Ein paar Tage nachdem Ultron von den Avengers besiegt war, zog sie los. Zuerst wollte sie eigentlich in London bei Jane bleiben, doch die junge Wissenschaftlerin was viel unterwegs und Eldrid wollte sie mit ihrer Anwesenheit nicht von der Arbeit abhalten. Und so landete sie irgendwann in dieser schönen Stadt an der Küste Englands und war vom ersten Moment an verliebt.
Soweit sie wusste war Thor unterwegs, um irgendeinen Traum, den er hatte, auf den Grund zu gehen. Wenn sie an den blonden Donnergott dachte, glitten ihre Gedanken auch automatisch zu dessen Bruder. Manchmal, wenn sie Spätabends in ihrem Bett lag, fragte sie sich, ob das die richtige Entscheidung gewesen ist, mit ihm abzuschließen. Was, wenn sie einen Fehler gemacht hatte? Dann jedoch vielen ihr wieder all die Dinge ein, die er gesagt und getan hatte und sie war sich sicher, dass es für sie keine andere Möglichkeit gegeben hatte.
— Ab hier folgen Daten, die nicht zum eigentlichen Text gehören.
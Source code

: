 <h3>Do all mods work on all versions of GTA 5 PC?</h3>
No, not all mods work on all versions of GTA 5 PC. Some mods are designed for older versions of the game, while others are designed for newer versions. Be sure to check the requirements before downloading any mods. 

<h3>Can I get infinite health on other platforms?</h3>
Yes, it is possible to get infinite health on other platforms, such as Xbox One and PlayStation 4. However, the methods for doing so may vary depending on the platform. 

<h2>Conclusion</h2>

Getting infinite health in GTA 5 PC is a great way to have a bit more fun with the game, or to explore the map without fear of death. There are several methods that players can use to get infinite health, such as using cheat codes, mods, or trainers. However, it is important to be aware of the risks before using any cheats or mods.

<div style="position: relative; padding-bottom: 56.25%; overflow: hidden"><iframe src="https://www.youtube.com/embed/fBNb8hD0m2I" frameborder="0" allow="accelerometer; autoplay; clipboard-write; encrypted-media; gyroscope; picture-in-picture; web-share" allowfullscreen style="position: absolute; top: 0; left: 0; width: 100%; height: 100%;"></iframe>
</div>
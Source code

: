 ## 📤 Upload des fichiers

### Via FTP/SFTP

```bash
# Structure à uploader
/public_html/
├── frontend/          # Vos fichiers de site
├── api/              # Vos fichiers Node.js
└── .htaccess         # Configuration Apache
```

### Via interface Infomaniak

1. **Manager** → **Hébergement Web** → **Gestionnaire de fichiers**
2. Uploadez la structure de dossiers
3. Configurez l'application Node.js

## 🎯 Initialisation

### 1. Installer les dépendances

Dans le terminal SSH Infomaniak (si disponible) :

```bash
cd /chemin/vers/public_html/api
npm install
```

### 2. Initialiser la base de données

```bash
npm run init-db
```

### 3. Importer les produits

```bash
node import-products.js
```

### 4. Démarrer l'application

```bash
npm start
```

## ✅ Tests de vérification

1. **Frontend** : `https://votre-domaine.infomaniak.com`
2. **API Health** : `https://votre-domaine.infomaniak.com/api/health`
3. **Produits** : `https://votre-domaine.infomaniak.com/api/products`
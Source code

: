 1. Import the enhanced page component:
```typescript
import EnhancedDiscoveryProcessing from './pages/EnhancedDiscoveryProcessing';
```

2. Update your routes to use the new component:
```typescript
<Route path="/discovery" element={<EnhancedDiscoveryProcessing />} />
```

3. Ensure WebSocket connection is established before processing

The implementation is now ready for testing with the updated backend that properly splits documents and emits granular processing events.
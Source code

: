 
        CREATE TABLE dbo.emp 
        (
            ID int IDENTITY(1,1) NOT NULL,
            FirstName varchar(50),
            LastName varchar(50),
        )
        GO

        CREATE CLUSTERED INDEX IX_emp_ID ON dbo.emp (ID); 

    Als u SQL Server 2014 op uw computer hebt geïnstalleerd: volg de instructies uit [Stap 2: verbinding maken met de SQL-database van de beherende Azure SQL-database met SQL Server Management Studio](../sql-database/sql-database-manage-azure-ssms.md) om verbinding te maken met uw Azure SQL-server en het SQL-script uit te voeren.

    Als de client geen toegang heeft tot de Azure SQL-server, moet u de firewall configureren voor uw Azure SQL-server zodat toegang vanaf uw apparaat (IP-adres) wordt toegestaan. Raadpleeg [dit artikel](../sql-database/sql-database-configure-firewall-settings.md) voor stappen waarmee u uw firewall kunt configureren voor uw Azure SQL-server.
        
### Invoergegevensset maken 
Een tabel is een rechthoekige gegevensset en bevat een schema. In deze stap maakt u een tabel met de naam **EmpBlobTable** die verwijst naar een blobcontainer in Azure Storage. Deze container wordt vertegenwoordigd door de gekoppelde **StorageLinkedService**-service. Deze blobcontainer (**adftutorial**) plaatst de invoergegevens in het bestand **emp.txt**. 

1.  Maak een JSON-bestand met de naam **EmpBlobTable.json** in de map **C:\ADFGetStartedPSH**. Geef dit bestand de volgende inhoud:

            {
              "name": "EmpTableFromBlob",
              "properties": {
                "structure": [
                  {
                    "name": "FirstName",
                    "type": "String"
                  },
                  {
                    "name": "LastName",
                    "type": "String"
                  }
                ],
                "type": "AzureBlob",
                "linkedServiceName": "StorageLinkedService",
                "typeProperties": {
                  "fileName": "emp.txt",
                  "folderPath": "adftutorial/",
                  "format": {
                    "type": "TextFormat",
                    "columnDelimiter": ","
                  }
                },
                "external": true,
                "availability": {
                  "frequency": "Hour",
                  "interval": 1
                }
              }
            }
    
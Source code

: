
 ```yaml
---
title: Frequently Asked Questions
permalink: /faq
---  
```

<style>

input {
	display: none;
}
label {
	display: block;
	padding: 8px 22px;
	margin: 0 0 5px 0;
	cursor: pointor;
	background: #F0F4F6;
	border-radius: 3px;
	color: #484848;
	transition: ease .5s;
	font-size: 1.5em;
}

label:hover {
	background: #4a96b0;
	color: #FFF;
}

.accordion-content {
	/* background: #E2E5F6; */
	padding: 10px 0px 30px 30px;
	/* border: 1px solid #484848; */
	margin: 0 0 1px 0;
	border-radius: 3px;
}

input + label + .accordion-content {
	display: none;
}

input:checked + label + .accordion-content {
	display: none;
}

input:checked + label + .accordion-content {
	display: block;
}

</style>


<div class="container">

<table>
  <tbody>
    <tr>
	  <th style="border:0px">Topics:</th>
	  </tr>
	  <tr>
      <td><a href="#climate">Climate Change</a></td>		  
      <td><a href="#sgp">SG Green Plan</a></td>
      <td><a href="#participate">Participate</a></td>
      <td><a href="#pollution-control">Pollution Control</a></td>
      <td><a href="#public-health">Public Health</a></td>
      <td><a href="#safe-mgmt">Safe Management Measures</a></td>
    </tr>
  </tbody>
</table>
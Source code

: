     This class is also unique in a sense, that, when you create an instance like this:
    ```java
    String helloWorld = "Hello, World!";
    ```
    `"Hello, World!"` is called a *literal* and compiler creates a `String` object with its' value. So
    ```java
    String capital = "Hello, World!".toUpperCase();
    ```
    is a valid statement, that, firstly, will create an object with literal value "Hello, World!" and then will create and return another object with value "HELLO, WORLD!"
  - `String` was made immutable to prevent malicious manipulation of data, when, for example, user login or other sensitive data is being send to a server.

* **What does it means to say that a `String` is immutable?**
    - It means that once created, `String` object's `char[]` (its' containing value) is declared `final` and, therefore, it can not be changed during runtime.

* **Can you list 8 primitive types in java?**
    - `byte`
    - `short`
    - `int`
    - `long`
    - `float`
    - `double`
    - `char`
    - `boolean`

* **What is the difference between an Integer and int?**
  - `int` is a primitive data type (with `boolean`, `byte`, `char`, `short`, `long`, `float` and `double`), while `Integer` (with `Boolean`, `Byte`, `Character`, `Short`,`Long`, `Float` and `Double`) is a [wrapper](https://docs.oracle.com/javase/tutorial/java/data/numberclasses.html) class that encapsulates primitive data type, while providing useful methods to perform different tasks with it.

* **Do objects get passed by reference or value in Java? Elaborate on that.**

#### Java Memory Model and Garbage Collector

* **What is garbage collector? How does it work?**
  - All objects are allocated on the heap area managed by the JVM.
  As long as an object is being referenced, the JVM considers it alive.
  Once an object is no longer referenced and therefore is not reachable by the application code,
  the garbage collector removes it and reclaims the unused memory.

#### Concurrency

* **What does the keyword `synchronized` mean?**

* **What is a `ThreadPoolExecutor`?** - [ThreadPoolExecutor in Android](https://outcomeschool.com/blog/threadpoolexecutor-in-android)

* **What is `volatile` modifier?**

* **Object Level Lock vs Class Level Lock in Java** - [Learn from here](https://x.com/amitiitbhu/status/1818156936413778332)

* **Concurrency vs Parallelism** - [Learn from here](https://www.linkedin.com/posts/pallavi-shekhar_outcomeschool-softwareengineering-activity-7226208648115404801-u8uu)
Er würde nicht zu ihr zurückkommen. Und des Weiteren war sie sich auch nicht sicher, ob sie das überhaupt wollen würde. Ihr ging es gut. Und so sollte es auch bleiben.
Eldrid flitzte in ein kleines Café am West Hoe, dessen Eingangstür sie mit einem kleinen Glöckchen ankündigte. Entschuldigend sah sie die Bedienung an, als sie merkte, dass der Boden durch ihre Jacke und ihre Schuhe ganz feucht wurde.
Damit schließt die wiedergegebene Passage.